The irony about having a blog is having something to say and not having the courage to share it. So many times in the last 4-5 years, I thought to myself, I should I write something here, something with feeling. Sure, I wrote that one post about how to get your life together or some shit like that. But it was definitely just a bullshit excuse to tell myself I was writing again.
A true writer understands the power words hold. Or withhold.
I started 2026 like any normal 30-year-old would: with my soon-to-be in-laws, on the couch, watching reruns of The Office. Weekends at the lake house have become my numbness escape. It’s quite enjoyable, especially for a firstborn Latina like myself.
You’re telling me I can spend days doing nothing, eating sliced apples and enjoying the occasional beer? No yelling, chasing someone down the street? No need to lift a finger or organize an itinerary? Sign me up!
But that’s the thing—my life has become so simplified, so domesticated. And this isn’t me complaining by any means; I’m actually gloating.
I look back at some of my earlier entry posts, and I cringe at the melodramatic emotional dependency of my early twenties. And when I place the first five years of my twenties against the last five, there’s no lie in what many biologists have shared about the human brain’s development past 25. But life didn’t really start to life until 28.
And of course, at the bridge of this chapter of my life, you’ll find none other than a blue-eyed, bright-smiled young man. Only in this fairytale story, the boy doesn’t really do much “saving.” Instead, he does the complete opposite—he sits.

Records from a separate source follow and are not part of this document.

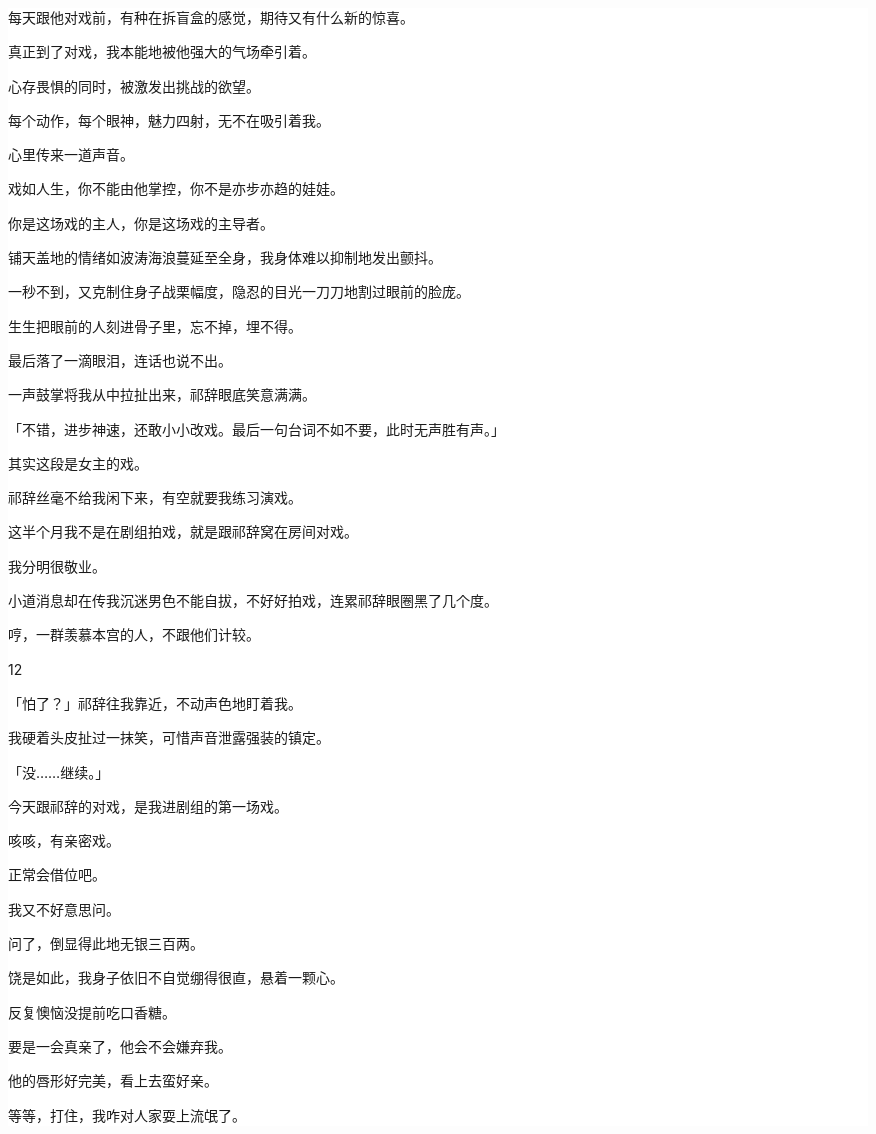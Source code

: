 每天跟他对戏前，有种在拆盲盒的感觉，期待又有什么新的惊喜。

真正到了对戏，我本能地被他强大的气场牵引着。

心存畏惧的同时，被激发出挑战的欲望。

每个动作，每个眼神，魅力四射，无不在吸引着我。

心里传来一道声音。

戏如人生，你不能由他掌控，你不是亦步亦趋的娃娃。

你是这场戏的主人，你是这场戏的主导者。

铺天盖地的情绪如波涛海浪蔓延至全身，我身体难以抑制地发出颤抖。

一秒不到，又克制住身子战栗幅度，隐忍的目光一刀刀地割过眼前的脸庞。

生生把眼前的人刻进骨子里，忘不掉，埋不得。

最后落了一滴眼泪，连话也说不出。

一声鼓掌将我从中拉扯出来，祁辞眼底笑意满满。

「不错，进步神速，还敢小小改戏。最后一句台词不如不要，此时无声胜有声。」

其实这段是女主的戏。

祁辞丝毫不给我闲下来，有空就要我练习演戏。

这半个月我不是在剧组拍戏，就是跟祁辞窝在房间对戏。

我分明很敬业。

小道消息却在传我沉迷男色不能自拔，不好好拍戏，连累祁辞眼圈黑了几个度。

哼，一群羡慕本宫的人，不跟他们计较。

12

「怕了？」祁辞往我靠近，不动声色地盯着我。

我硬着头皮扯过一抹笑，可惜声音泄露强装的镇定。

「没……继续。」

今天跟祁辞的对戏，是我进剧组的第一场戏。

咳咳，有亲密戏。

正常会借位吧。

我又不好意思问。

问了，倒显得此地无银三百两。

饶是如此，我身子依旧不自觉绷得很直，悬着一颗心。

反复懊恼没提前吃口香糖。

要是一会真亲了，他会不会嫌弃我。

他的唇形好完美，看上去蛮好亲。

等等，打住，我咋对人家耍上流氓了。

On a couch, on a desk chair, on a bar stool, or the occasional airplane seat (which he tries to avoid at all costs because flying makes him unshakably anxious).

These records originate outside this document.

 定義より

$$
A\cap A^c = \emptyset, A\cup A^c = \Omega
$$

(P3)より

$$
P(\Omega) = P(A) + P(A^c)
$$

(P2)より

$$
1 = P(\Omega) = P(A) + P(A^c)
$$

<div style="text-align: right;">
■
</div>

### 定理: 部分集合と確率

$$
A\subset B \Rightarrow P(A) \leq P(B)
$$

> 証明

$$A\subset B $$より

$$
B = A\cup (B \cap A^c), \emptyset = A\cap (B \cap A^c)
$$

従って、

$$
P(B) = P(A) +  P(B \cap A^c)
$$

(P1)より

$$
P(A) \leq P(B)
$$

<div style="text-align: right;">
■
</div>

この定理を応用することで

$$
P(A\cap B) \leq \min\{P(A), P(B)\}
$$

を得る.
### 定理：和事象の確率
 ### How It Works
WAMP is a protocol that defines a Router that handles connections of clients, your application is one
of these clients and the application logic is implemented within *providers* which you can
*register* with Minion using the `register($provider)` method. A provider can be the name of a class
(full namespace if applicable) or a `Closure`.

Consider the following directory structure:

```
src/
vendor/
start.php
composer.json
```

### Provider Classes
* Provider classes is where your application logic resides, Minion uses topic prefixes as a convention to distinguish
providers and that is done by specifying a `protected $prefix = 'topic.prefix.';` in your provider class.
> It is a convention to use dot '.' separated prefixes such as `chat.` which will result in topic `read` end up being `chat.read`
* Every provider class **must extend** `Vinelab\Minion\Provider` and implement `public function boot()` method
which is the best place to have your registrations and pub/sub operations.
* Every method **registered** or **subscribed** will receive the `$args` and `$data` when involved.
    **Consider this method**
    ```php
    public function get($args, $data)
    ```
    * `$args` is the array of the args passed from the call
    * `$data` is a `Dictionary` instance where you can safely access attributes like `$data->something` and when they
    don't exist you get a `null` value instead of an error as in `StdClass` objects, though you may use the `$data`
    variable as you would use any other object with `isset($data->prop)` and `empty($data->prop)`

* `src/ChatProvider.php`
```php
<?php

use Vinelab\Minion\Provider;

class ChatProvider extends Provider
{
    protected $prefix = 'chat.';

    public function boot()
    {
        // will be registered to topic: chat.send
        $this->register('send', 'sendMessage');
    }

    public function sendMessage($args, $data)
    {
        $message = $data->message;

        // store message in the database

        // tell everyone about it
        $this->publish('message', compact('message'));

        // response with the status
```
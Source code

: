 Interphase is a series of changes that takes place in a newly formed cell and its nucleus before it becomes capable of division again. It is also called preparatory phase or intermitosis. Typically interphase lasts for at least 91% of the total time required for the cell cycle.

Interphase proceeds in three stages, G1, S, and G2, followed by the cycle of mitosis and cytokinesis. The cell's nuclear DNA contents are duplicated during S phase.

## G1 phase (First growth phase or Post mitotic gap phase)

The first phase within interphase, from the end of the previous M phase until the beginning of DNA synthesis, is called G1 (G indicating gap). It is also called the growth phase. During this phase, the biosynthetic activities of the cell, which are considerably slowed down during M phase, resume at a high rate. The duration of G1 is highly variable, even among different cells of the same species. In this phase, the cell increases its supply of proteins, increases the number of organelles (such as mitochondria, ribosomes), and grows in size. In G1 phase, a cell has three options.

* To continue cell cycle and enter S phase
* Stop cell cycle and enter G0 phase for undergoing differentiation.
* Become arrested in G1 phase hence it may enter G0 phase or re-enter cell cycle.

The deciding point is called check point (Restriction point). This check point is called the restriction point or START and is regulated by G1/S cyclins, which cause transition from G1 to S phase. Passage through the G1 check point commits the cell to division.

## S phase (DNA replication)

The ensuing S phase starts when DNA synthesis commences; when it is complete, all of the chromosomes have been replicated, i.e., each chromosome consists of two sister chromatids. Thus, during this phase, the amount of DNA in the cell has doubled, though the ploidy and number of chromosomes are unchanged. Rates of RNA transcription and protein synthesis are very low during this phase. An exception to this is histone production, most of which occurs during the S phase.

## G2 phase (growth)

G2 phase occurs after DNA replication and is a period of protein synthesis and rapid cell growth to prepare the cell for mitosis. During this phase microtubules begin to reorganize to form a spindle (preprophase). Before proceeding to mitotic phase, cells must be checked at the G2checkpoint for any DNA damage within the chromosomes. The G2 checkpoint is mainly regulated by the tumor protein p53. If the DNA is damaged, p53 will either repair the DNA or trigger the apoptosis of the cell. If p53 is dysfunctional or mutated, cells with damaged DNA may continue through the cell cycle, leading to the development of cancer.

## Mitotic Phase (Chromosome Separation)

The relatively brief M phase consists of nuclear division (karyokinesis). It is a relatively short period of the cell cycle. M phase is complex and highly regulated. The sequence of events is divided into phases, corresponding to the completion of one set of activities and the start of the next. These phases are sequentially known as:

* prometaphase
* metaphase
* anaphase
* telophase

It finally took me meeting someone completely opposite of everything I stood for to show me everything I was missing: peace and quiet.

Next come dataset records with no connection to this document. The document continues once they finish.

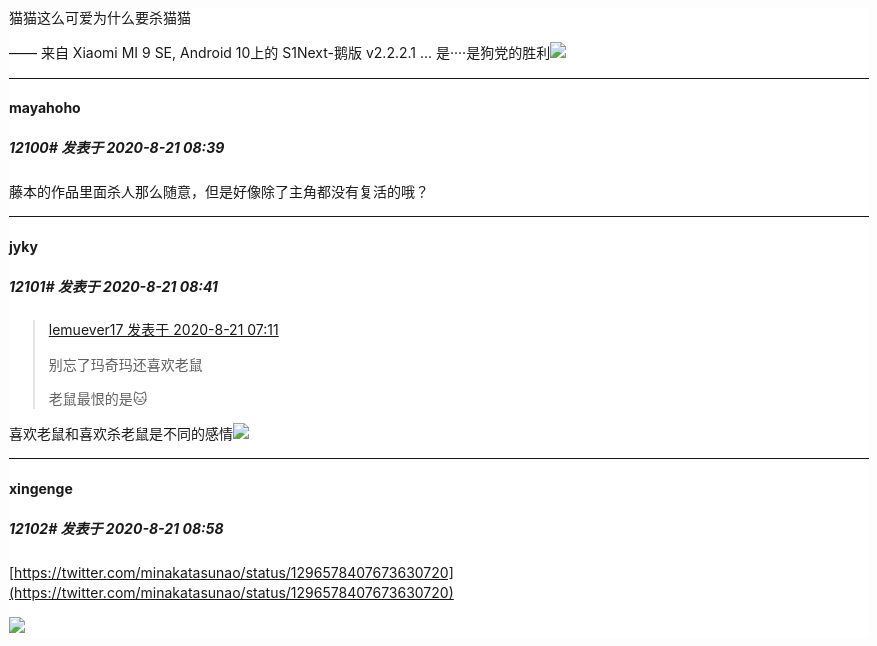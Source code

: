 猫猫这么可爱为什么要杀猫猫


—— 来自 Xiaomi MI 9 SE, Android 10上的 S1Next-鹅版 v2.2.2.1 ...</blockquote>
是····是狗党的胜利<img src="https://static.saraba1st.com/image/smiley/face2017/068.png" referrerpolicy="no-referrer">







-----

####  mayahoho  
##### 12100#       发表于 2020-8-21 08:39




藤本的作品里面杀人那么随意，但是好像除了主角都没有复活的哦？







-----

####  jyky  
##### 12101#       发表于 2020-8-21 08:41



<blockquote><a href="httphttps://bbs.saraba1st.com/2b/forum.php?mod=redirect&amp;goto=findpost&amp;pid=48502126&amp;ptid=1794543" target="_blank">lemuever17 发表于 2020-8-21 07:11</a>

别忘了玛奇玛还喜欢老鼠


老鼠最恨的是🐱</blockquote>
喜欢老鼠和喜欢杀老鼠是不同的感情<img src="https://static.saraba1st.com/image/smiley/face2017/067.png" referrerpolicy="no-referrer">







-----

####  xingenge  
##### 12102#       发表于 2020-8-21 08:58



[https://twitter.com/minakatasunao/status/1296578407673630720](https://twitter.com/minakatasunao/status/1296578407673630720)

<img src="http://wx2.sinaimg.cn/large/0089PTsqly1ghy5i6gk9zj30rs16sjun.jpg" referrerpolicy="no-referrer">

Enough peace and quiet that whatever it was I was running from for so many years—and what I was battling in my early twenties—finally caught up to me, placed a folding chair next to me, poured itself a glass of Malbec, and proceeded to ask me every imaginable, existential question you can think of for the next three years.
Now how is that for a melodramatic, emotionally dependent opening?
But all sarcasm aside, it really did start to hit me all at once, and then gradually unraveled. Without getting into too much detail, it wasn’t pretty. The truth of the matter is, growth is gnarly. But it’s also so very beautiful. The only way through any kind of darkness is to follow the light, no matter how small it starts out. And that’s kind of how I found my blue-eyed, white dragon. (Shoutout to Yu-Gi-Oh!)
After attempting to get sober your first time, you gain enough self-awareness to realize you are the problem. If you’re lucky, you’ll spend enough time unraveling what it all means—like untangling a box of mismatched HDMI cords. Once done, you start trying to find where these cords belong, plugging different-shaped ends, one by one, into different outlets until one sticks.
This process will inevitably take a lifetime, which is why I said, if you’re lucky. I consider myself blessed. Blessed because I’ve reached the point in my journey where my internal dialogue has become my companion instead of a feared shadow. I can now reflect upon the introspective questions that pop in and out, and I may even dabble in a glass or two of Malbec, too.
At 30, I find myself more curious about life than when I was 18. I now understand that I know nothing. And therefore, I feel empowered to want to experience more. For example, I started working as an event manager at a respected restaurant in Chicago. I am also a part-time restaurant manager. Stepping into this role quickly humbled me. I learned very fast—and stringently—that I knew nothing about the restaurant industry—and even less about event management.
A younger, less evolved version of myself would have quit this job within three days. Despite the restless nights, I felt a drive to stay, to commit, to understand. I still find myself doubting my abilities, but I also feel more confident in my delivery and own my seat at the table. I wouldn’t be here if I hadn’t taken the time to sit. Sit on a couch, on a barstool, on a desk chair, or the occasional airplane seat (which I have to do more of this year because mama needs a vacation, amirite!).
Sitting with myself idly no longer scares me. Stillness is the center of mindfulness. Here is where I can now find a path; where I can see beyond my own prejudice.
This year, I want to embody a new mantra: Add a bit more of Miles Davis. Beyond Miles Davis’s cool persona, musical genius, and innovative approach, he turned his sorrows into art. He learned to master the darkness and transform it into light.